The two scientists stood shoulder to shoulder with President Bill Clinton in the East Room of the White House, the same room where the American explorers Meriwether Lewis and William Clark unfurled their map of the Northwest Territories for Thomas Jefferson. Like Lewis and Clark 200 years before them, the scientists were explorers of a newly discovered landscape and they, too, had just completed their own draft map of an unknown world.
Francis Collins and Craig Venter had been, in fact, rivals in the race to decode the human genome, but they had been cajoled into making a very public "truce" in a joint transatlantic press conference with Tony Blair in Downing Street. Venter, the leader of the privately run project, and Collins, the government scientist, stood together to explain that humanity was now able to read, for the first time, the genetic map describing the detailed coordinates of our DNA code.

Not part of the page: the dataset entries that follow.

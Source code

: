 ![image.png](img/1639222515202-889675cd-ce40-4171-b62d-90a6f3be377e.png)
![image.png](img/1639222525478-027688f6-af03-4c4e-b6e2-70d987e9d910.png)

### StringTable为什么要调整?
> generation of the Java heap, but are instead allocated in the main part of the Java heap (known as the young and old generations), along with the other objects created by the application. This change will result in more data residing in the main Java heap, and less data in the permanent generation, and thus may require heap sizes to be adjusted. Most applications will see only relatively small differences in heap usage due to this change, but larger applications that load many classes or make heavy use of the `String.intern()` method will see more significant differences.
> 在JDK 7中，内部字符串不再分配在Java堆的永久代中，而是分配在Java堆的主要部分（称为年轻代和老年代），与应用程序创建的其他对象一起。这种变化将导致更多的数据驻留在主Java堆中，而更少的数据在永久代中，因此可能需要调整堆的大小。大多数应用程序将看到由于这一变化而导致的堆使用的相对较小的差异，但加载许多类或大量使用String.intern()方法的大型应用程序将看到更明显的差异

Some have likened the human genome to a genetic blueprint; some describe it as the digital recipe for making a human being; others simply refer to it as the Book of Life. In fact, no metaphor quite fits the human genome, an encoded message comprised of some 3 billion "letters" of the four-letter genetic alphabet arranged in a well-defined sequence.
It was determining this precise sequence that took Collins and Venter - and thousands of other scientists - more than 10 years and $3bn to complete. It was a scientific magnum opus, the Apollo programme of biology, comparable to putting a man on the Moon. One British scientist compared the achievement to the invention of the wheel, arguing that the genome was an even greater feat.
Standing in the East Room exactly a decade ago, Bill Clinton said that the completion of the international Human Genome Project meant scientists were now learning the language in which God created life, while Tony Blair in Downing Street said that it represented a 21st- century revolution in medical science whose implications will far surpass the discovery of antibiotics in the 20th century. The human genome was going to change the way medicine is practised. It was going to reveal the hidden hand of cards dealt by our genes so we could cheat our genetic destiny.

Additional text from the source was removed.